Keywords: Hyperhomocysteinemia; Type 2 diabetes mellitus; Adipocytes; Obesity; Resistin; Intermedin
Abbreviations: HHcy: HyperHomocysteinemia; T2DM: Type 2 Diabetes Mellitus; ERS: Endothelial Reticulum Stress; TNF: Tumor Necrosis Factor; IL-6: InterLeukin-6P; JNK: c-Jun-N-Kinase; Akt: Activity-Threonine Kinase; Hcy: Homocysteine; Met: Methionine; MTHFR: Methilene- Tetra-Hydro-Folate Reductase; CBS: Cystationine-Beta-Synthase; CSE: Cystationine-Gamma-Lyase; ROS: Reactive Oxygen Species; LDL: Low Density Lipoprotein; IMD: Intermedin; AM2: Adreno Medullin 2; AMP: Adenyl Mono Phosfate; AMPK: Activation Protein Kinase; PKA: Protein Kinase Activationue; WAT: White Adipose Tissue
Introduction
Some evidence suggest that hyperhomocysteinemia (HHcy) can favor insulin resistance, responsible for increased glycemic serum levels. That can provoke pre-diabetes or type 2 diabetes mellitus (T2DM) and/or other numerous pathological conditions, such as obesity and some cardiovascular diseases é [1-4]. Li et al. [4] hypothesized that, in experimental hyper-homocysteinemicmodels, insulin resistance was obtained through the expression of Resistin from adipose tissue via endothelial reticulum stress (ERS). In detail, HHcy causes an inflammatory reaction of adipocytes, responsible to produce some pro-inflammatory cytokines, such as tumor necrosis factor-alfa (TNF-alfa), and interleukin (IL-6). In turn, these activate c-jun N terminal-kinase (JNK) which inhibits serine/threonine protein-kinase (Akt) activity that impairs insulin signaling pathway, causing the over-expression of Resistin. On the other hand, Resistin overexpression, with consequent insulin resistance, represents a frequent cause of both T2DM and obesity [4-7].
Homocysteine
Homocysteine (Hcy) is an amino acid formed during the metabolism of Methionine (MET). Its storage (HHcy) depends on the defective re-methylation and/or trans-sulfuration pathways [8]. Particularly, re-methylation route favors Met re-synthesis. On the contrary, trans-sulfuration pathway concerns the further metabolism of Hcy until its final product (cysteine). Both pathways require some enzymes, respectively for Met synthesis (MTHFR) and cysteine production (CBS, CSE) [9]. But these enzymes require, to operate, some coenzymes, as folic acid, vitamin B12 (MTHFR) and vitamin B6 (CBS, CSE).

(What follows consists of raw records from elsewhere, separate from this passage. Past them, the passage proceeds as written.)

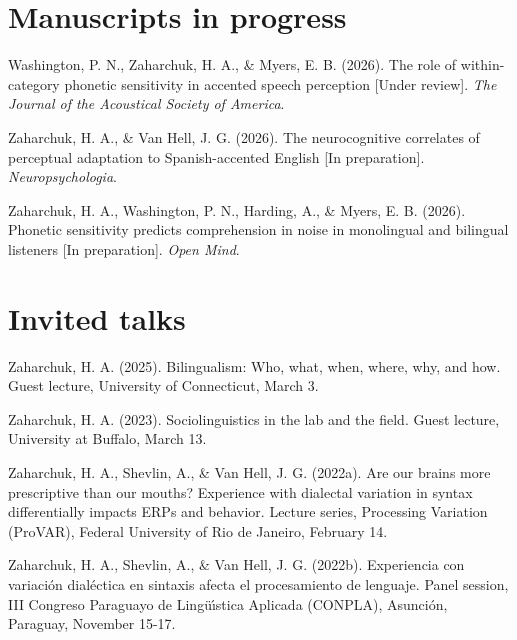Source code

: \documentclass[11pt,a4paper,]{awesome-cv}
\newlength{\cslhangindent}
\newenvironment{CSLReferences}[2] %
 {\begin{list}{}{%
  \setlength{\itemindent}{0pt}
  \setlength{\leftmargin}{0pt}
  \setlength{\parsep}{0pt}
  \ifodd #1
   \setlength{\leftmargin}{\cslhangindent}
   \setlength{\itemindent}{-1\cslhangindent}
  \fi
  \setlength{\itemsep}{#2\baselineskip}}}
 {\end{list}}
\begin{document}
\section{Manuscripts in progress}\label{manuscripts-in-progress}

\label{refs-27e76f9df57632119f25d465e94ae168}
\begin{CSLReferences}{1}{0}
Washington, P. N., Zaharchuk, H. A., \& Myers, E. B. (2026). The role of
within-category phonetic sensitivity in accented speech perception
{[}Under review{]}. \emph{The Journal of the Acoustical Society of
America}.

Zaharchuk, H. A., \& Van Hell, J. G. (2026). The neurocognitive
correlates of perceptual adaptation to Spanish-accented English {[}In
preparation{]}. \emph{Neuropsychologia}.

Zaharchuk, H. A., Washington, P. N., Harding, A., \& Myers, E. B.
(2026). Phonetic sensitivity predicts comprehension in noise in
monolingual and bilingual listeners {[}In preparation{]}. \emph{Open
Mind}.

\end{CSLReferences}

\section{Invited talks}\label{invited-talks}

\label{refs-06ac7968e1e72a7b73a6c28c3943c4dd}
\begin{CSLReferences}{1}{0}
Zaharchuk, H. A. (2025). Bilingualism: Who, what, when, where, why, and
how. Guest lecture, University of Connecticut, March 3.

Zaharchuk, H. A. (2023). Sociolinguistics in the lab and the field.
Guest lecture, University at Buffalo, March 13.

Zaharchuk, H. A., Shevlin, A., \& Van Hell, J. G. (2022a). Are our
brains more prescriptive than our mouths? Experience with dialectal
variation in syntax differentially impacts ERPs and behavior. Lecture
series, Processing Variation (ProVAR), Federal University of Rio de
Janeiro, February 14.

Zaharchuk, H. A., Shevlin, A., \& Van Hell, J. G. (2022b). Experiencia
con variación dialéctica en sintaxis afecta el procesamiento de
lenguaje. Panel session, III Congreso Paraguayo de Lingüı́stica Aplicada
(CONPLA), Asunción, Paraguay, November 15-17.

\end{CSLReferences}
\end{document}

Their deficiency induces HHcy [10], that besides acts as a potent inflammatory factor of adipocytes [11]. Previously, it was demonstrated that Hcy is able to induce expression of proinflammatory factors by the mediation of oxidative stress [12]. Thus, HHcy can be considered a chronic inflammatory condition [13]. On the other hand, this inflammation of adipocytes causes the Resistin expression through some proinflammatory cytokines [2].
Resistin
HHcy, a cysteine rich peptide hormone, may promote insulin resistance, through the Resistin expression from adipocytes in rodents, via the activation of the inflammatory pathways. In humans, contrarily to the rodents, the source of Resistin is mainly represented by macrophages, that are similar to adipocytes [14]. Resistin over-expression can be obtained in HHcy-patients through the generation of Reactive Oxygen Species (ROS), that weaken the function of insulin secreting cells. Resistin works by helping the body’s cells to absorb glucose. In turn, the body converts this into fat, inducing obesity, especially of the visceral type [15].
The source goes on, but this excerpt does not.